But they have some information to begin to make these assumptions, or decide others aren’t possible, or very unlikely. No they do not know what happened exactly yet, but they are speculating. They have 6 pages of speculation and information gathering. Yes this was a major major failure, that killed 100+, but eventing needs the same type of engineering analysis to prevent these accidents.

Here in eventing we cannot even speculate what happened to these people. All we know is “training level fence”. Why can’t they give more information on the type of fence and location? I hope someone is investigating these schooling accidents. Right now I don’t believe anyone is investigating these schooling accidents to the extent they need to be investigated. Once info is gathered, it should be shared to the public so that the public is able to make informed decisions on what risks they are willing to take.

If it comes out that this was over the same type of fence with the same conditions as another fence that caused a fatality, maybe then the course designers should not use this fence type.

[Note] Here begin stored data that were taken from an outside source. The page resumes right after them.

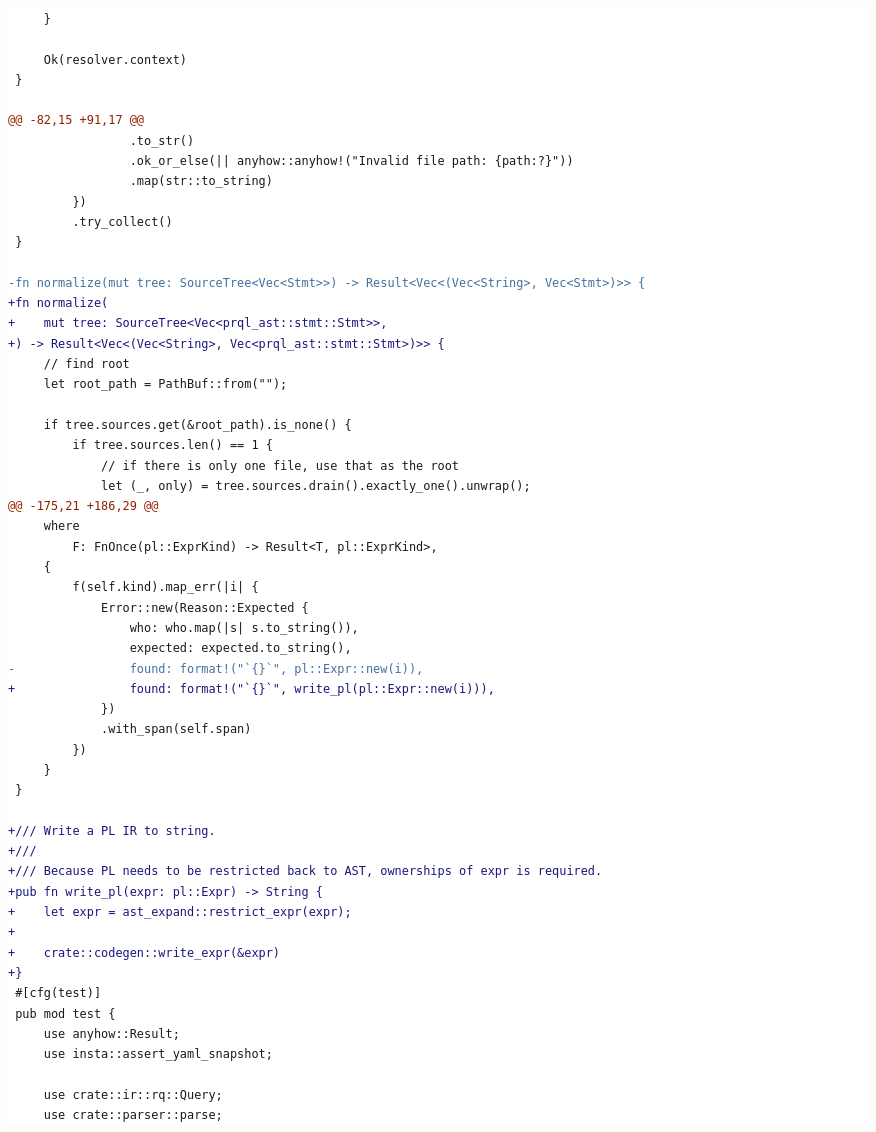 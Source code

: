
 ```diff
     }
 
     Ok(resolver.context)
 }
 
@@ -82,15 +91,17 @@
                 .to_str()
                 .ok_or_else(|| anyhow::anyhow!("Invalid file path: {path:?}"))
                 .map(str::to_string)
         })
         .try_collect()
 }
 
-fn normalize(mut tree: SourceTree<Vec<Stmt>>) -> Result<Vec<(Vec<String>, Vec<Stmt>)>> {
+fn normalize(
+    mut tree: SourceTree<Vec<prql_ast::stmt::Stmt>>,
+) -> Result<Vec<(Vec<String>, Vec<prql_ast::stmt::Stmt>)>> {
     // find root
     let root_path = PathBuf::from("");
 
     if tree.sources.get(&root_path).is_none() {
         if tree.sources.len() == 1 {
             // if there is only one file, use that as the root
             let (_, only) = tree.sources.drain().exactly_one().unwrap();
@@ -175,21 +186,29 @@
     where
         F: FnOnce(pl::ExprKind) -> Result<T, pl::ExprKind>,
     {
         f(self.kind).map_err(|i| {
             Error::new(Reason::Expected {
                 who: who.map(|s| s.to_string()),
                 expected: expected.to_string(),
-                found: format!("`{}`", pl::Expr::new(i)),
+                found: format!("`{}`", write_pl(pl::Expr::new(i))),
             })
             .with_span(self.span)
         })
     }
 }
 
+/// Write a PL IR to string.
+///
+/// Because PL needs to be restricted back to AST, ownerships of expr is required.
+pub fn write_pl(expr: pl::Expr) -> String {
+    let expr = ast_expand::restrict_expr(expr);
+
+    crate::codegen::write_expr(&expr)
+}
 #[cfg(test)]
 pub mod test {
     use anyhow::Result;
     use insta::assert_yaml_snapshot;
 
     use crate::ir::rq::Query;
     use crate::parser::parse;
```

Also, what protective gear where the riders using? What type of injuries did they succumb to? Was the air vest worn? Did it help or hurt? What type of regular vest? Helmet? I’m sure there is also testing that could be performed on the helmet to see if it was still protecting? Had it already had so many falls or was older? We know we are supposed to replace a helmet after every fall or 5 years, but how many times does that actually happen? If that was a factor in the fatility, maybe it would make more replace their helmets when needed? That may have us pointing fingers at the rider, but even a report with all the info from all the different falls (without date or location, so you can’t decide which rider the report is about?) would give information needed to make informed decisions. Does the USEA investigate accidents that do not happen at one of their shows?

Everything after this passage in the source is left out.